Although the images of this substrate appears to have jagged edges, I have yet to find anything on it harming the livestock of a tank. Just like play sand, you will want to wash this a few times. When washing this you’ll notice that there is a thin layer of what appears to be oil and minor cloudiness. A couple of good thorough washes gets rid of this pretty quickly.
Cheap, readily available, widely used in the hobby, very attractive modern look, easy to clean, does not kick up clouds
Does not look natural, hard to manage (as all sand is but, easier to manage than most other sands since it is heavier and has larger granules)
Anything marketed as freshwater aquarium sand
This is the more straightforward approach, these bags of sand usually have instructions on how to implement them into your tank. These products also typically are ready to just put directly into your tank. Still, I’d highly advise against putting anything in your tank without a good wash. Please be sure to wash this before you put it into your tank.
Readily available, geared towards aquarium use
Planting in sand
With any of these options, the planting process is pretty much the same. First off, wash your sand! Pretty much wash anything before you put it into your tank! Next, place your sand into your tank and scape it to your desired shape, wetting the sand slightly will help give you better control.
I recommend creating visual depth by placing a thicker layer of substrate as you go towards the back of your tank. Once you’ve got your overall shape, begin filling it with water, slowly. I usually use a plastic bag with a little bit of air trapped in it and splash water on top of that bag, there are plenty other methods you can find on the web. Once your water level is a few inches above your sand, say an inch or so, you can begin planting!
Chances are, you’re probably putting inert sand into your tank, so you WILL have to fertilize it. My recommended method is using root tabs. These can be reproduced for a fraction of the price by using Osmocote inside gel caps. But, keeping up with this fertilization is vital since it your sand will not have the nutrients that your plants need.
Depending on how heavily you’ve planted your tank, your root tab regime will vary anywhere from once every 4-6 months. The placement of these tabs are also important, be sure to consider which plants are heavy rooters and where they are most concentrated. It will determine how many tabs you place around that area.
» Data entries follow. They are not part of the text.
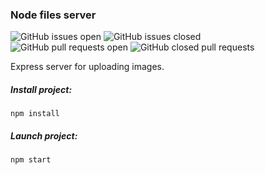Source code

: ### Node files server

![GitHub issues open](https://img.shields.io/github/issues/Anton9408/node-files-server)
![GitHub issues closed](https://img.shields.io/github/issues-closed-raw/Anton9408/node-files-server)  
![GitHub pull requests open](https://img.shields.io/github/issues-pr-raw/Anton9408/node-files-server)
![GitHub closed pull requests](https://img.shields.io/github/issues-pr-closed-raw/Anton9408/node-files-server)

Express server for uploading images.

##### Install project:
```
npm install
```

##### Launch project:
```
npm start
```
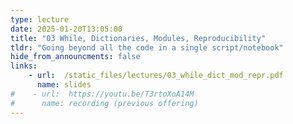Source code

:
 ```yaml
---
type: lecture
date: 2025-01-20T13:05:00
title: "03 While, Dictionaries, Modules, Reproducibility"
tldr: "Going beyond all the code in a single script/notebook"
hide_from_announcments: false
links: 
    - url:  /static_files/lectures/03_while_dict_mod_repr.pdf
      name: slides
#    - url:  https://youtu.be/T3rtoXoA14M
#      name: recording (previous offering)
---
```

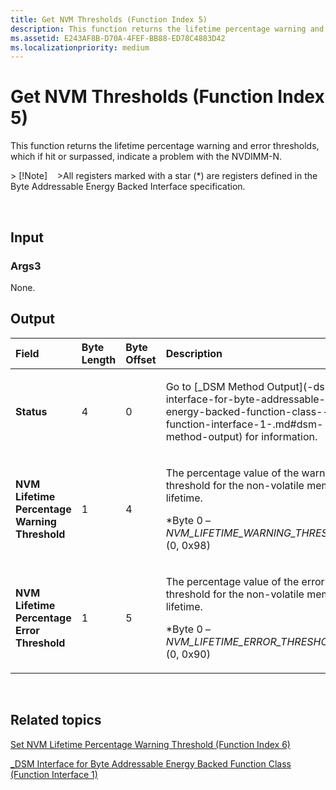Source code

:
 ```yaml
---
title: Get NVM Thresholds (Function Index 5)
description: This function returns the lifetime percentage warning and error thresholds, which if hit or surpassed, indicate a problem with the NVDIMM-N.
ms.assetid: E243AF8B-D70A-4FEF-BB88-ED78C4883D42
ms.localizationpriority: medium
---
```


# Get NVM Thresholds (Function Index 5)


This function returns the lifetime percentage warning and error thresholds, which if hit or surpassed, indicate a problem with the NVDIMM-N.

&gt; \[!Note\]   
&gt;All registers marked with a star (\*) are registers defined in the Byte Addressable Energy Backed Interface specification.

 

## <span id="Input"></span><span id="input"></span><span id="INPUT"></span>Input


### <span id="Args3"></span><span id="args3"></span><span id="ARGS3"></span>Args3

None.

## <span id="Output"></span><span id="output"></span><span id="OUTPUT"></span>Output


<table>
<colgroup>
<col width="25%" />
<col width="25%" />
<col width="25%" />
<col width="25%" />
</colgroup>
<thead>
<tr class="header">
<th align="left">Field</th>
<th align="left">Byte Length</th>
<th align="left">Byte Offset</th>
<th align="left">Description</th>
</tr>
</thead>
<tbody>
<tr class="odd">
<td align="left"><strong>Status</strong></td>
<td align="left">4</td>
<td align="left">0</td>
<td align="left"><p>Go to [_DSM Method Output](-dsm-interface-for-byte-addressable-energy-backed-function-class--function-interface-1-.md#dsm-method-output) for information.</p></td>
</tr>
<tr class="even">
<td align="left"><strong>NVM Lifetime Percentage Warning Threshold</strong></td>
<td align="left">1</td>
<td align="left">4</td>
<td align="left"><p>The percentage value of the warning threshold for the non-volatile memory lifetime.</p>
<p>*Byte 0 – <em>NVM_LIFETIME_WARNING_THRESHOLD</em> (0, 0x98)</p></td>
</tr>
<tr class="odd">
<td align="left"><strong>NVM Lifetime Percentage Error Threshold</strong></td>
<td align="left">1</td>
<td align="left">5</td>
<td align="left"><p>The percentage value of the error threshold for the non-volatile memory lifetime.</p>
<p>*Byte 0 – <em>NVM_LIFETIME_ERROR_THRESHOLD</em> (0, 0x90)</p></td>
</tr>
</tbody>
</table>

 

## <span id="related_topics"></span>Related topics


[Set NVM Lifetime Percentage Warning Threshold (Function Index 6)](set-nvm-lifetime-percentage-warning-threshold--function-index-6-.md)

[\_DSM Interface for Byte Addressable Energy Backed Function Class (Function Interface 1)](-dsm-interface-for-byte-addressable-energy-backed-function-class--function-interface-1-.md)

 

 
Recommended placement of most root tabs are recommended around 2-4 inches apart.
Now, I personally don’t having a sand-only substrate but, that doesn’t mean it can’t or shouldn’t be done. There are plenty aquascapes in the web that do it well. If you are okay with sand clouds being kicked up during cleaning and have very few fish that love to kick up the sands themselves then, sand isn’t a bad way to go. It’s economical and readily available.